(Saved entries)
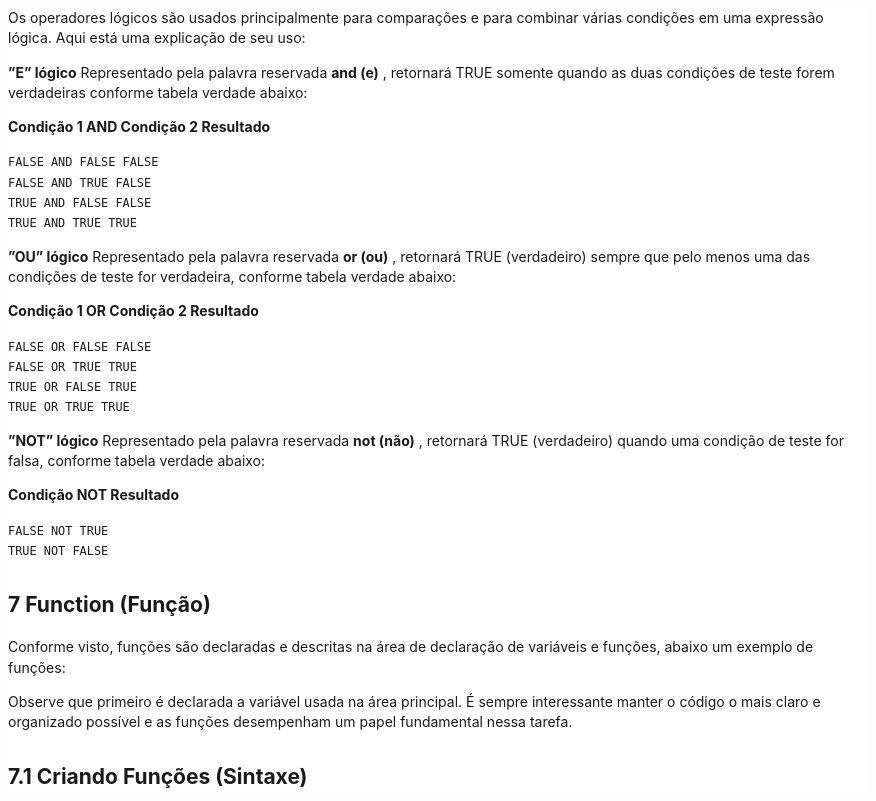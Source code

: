 Os operadores lógicos são usados principalmente para comparações e para combinar várias condições em uma
expressão lógica. Aqui está uma explicação de seu uso:

**”E” lógico**
Representado pela palavra reservada **and (e)** , retornará TRUE somente quando as duas condições de teste forem
verdadeiras conforme tabela verdade abaixo:

**Condição 1 AND Condição 2 Resultado**

```
FALSE AND FALSE FALSE
FALSE AND TRUE FALSE
TRUE AND FALSE FALSE
TRUE AND TRUE TRUE
```
**”OU” lógico**
Representado pela palavra reservada **or (ou)** , retornará TRUE (verdadeiro) sempre que pelo menos uma das
condições de teste for verdadeira, conforme tabela verdade abaixo:

**Condição 1 OR Condição 2 Resultado**

```
FALSE OR FALSE FALSE
FALSE OR TRUE TRUE
TRUE OR FALSE TRUE
TRUE OR TRUE TRUE
```

**”NOT” lógico**
Representado pela palavra reservada **not (não)** , retornará TRUE (verdadeiro) quando uma condição de teste for
falsa, conforme tabela verdade abaixo:

**Condição NOT Resultado**

```
FALSE NOT TRUE
TRUE NOT FALSE
```

## 7 Function (Função)

Conforme visto, funções são declaradas e descritas na área de declaração de variáveis e funções, abaixo um exemplo
de funções:

Observe que primeiro é declarada a variável usada na área principal. É sempre interessante manter o código o mais
claro e organizado possível e as funções desempenham um papel fundamental nessa tarefa.

## 7.1 Criando Funções (Sintaxe)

(ABOUT THIS EXERCISE)
Search the data above for the string "TRUE" and report each line that holds it.

(WRITTEN RESPONSE)
Representado pela palavra reservada **and (e)** , retornará TRUE somente quando as duas condições de teste forem
FALSE AND TRUE FALSE
TRUE AND FALSE FALSE
TRUE AND TRUE TRUE
Representado pela palavra reservada **or (ou)** , retornará TRUE (verdadeiro) sempre que pelo menos uma das
FALSE OR TRUE TRUE
TRUE OR FALSE TRUE
TRUE OR TRUE TRUE
Representado pela palavra reservada **not (não)** , retornará TRUE (verdadeiro) quando uma condição de teste for
FALSE NOT TRUE
TRUE NOT FALSE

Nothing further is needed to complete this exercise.